#### Work instructions
Return the lines below in which the string "zshenv" occurs.

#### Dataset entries
════════════════════
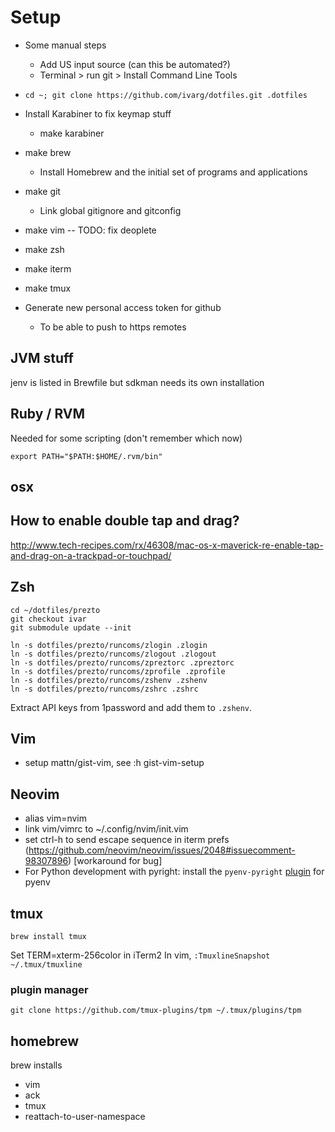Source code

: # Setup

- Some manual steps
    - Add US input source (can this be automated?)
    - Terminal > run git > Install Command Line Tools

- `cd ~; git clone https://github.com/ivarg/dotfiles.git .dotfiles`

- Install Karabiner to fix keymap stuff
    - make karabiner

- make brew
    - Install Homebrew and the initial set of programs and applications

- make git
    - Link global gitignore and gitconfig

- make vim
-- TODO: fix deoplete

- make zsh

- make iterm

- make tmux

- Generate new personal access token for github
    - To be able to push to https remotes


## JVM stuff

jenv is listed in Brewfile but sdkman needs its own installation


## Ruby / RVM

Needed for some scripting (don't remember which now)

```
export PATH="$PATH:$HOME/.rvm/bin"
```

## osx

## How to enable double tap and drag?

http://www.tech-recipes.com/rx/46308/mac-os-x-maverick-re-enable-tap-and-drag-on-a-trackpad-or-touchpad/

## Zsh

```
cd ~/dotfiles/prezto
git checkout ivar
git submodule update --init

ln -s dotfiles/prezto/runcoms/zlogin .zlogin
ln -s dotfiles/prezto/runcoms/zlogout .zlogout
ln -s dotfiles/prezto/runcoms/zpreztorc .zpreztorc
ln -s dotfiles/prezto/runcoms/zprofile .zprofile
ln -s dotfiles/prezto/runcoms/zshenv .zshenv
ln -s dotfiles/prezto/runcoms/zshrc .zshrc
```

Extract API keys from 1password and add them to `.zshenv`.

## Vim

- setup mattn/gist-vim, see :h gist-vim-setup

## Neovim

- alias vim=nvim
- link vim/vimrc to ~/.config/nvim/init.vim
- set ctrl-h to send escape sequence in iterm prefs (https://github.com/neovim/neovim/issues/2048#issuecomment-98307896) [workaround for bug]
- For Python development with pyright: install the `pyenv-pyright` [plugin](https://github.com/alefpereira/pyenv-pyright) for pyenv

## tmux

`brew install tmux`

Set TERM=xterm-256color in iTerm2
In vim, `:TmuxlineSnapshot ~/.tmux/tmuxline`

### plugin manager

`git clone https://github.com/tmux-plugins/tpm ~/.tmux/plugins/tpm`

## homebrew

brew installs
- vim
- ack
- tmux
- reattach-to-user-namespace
════════════════════
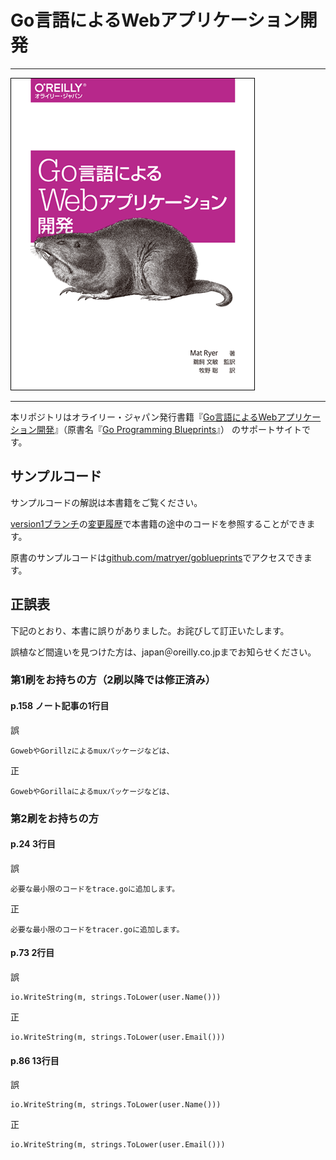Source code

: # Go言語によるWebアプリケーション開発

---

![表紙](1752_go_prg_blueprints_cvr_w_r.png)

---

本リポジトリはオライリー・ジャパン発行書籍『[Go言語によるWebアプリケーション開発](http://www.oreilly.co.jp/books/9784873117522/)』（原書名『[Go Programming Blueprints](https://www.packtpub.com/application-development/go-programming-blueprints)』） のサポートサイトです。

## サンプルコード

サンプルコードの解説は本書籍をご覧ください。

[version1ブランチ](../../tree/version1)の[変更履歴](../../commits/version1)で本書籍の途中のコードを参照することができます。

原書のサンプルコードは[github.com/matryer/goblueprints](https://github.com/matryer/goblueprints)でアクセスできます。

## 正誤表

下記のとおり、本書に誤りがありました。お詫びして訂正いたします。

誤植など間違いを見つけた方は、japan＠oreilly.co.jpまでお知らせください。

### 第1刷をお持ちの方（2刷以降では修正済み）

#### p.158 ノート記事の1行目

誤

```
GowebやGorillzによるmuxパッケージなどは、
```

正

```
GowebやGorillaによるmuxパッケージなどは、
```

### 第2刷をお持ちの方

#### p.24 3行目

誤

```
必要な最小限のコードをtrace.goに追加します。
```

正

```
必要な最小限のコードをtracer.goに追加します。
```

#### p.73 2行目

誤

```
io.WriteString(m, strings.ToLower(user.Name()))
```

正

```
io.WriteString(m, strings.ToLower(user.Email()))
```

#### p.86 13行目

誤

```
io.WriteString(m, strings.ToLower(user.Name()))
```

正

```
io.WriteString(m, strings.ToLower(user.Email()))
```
════════════════════
#### Response to this task
ln -s dotfiles/prezto/runcoms/zshenv .zshenv
Extract API keys from 1password and add them to `.zshenv`.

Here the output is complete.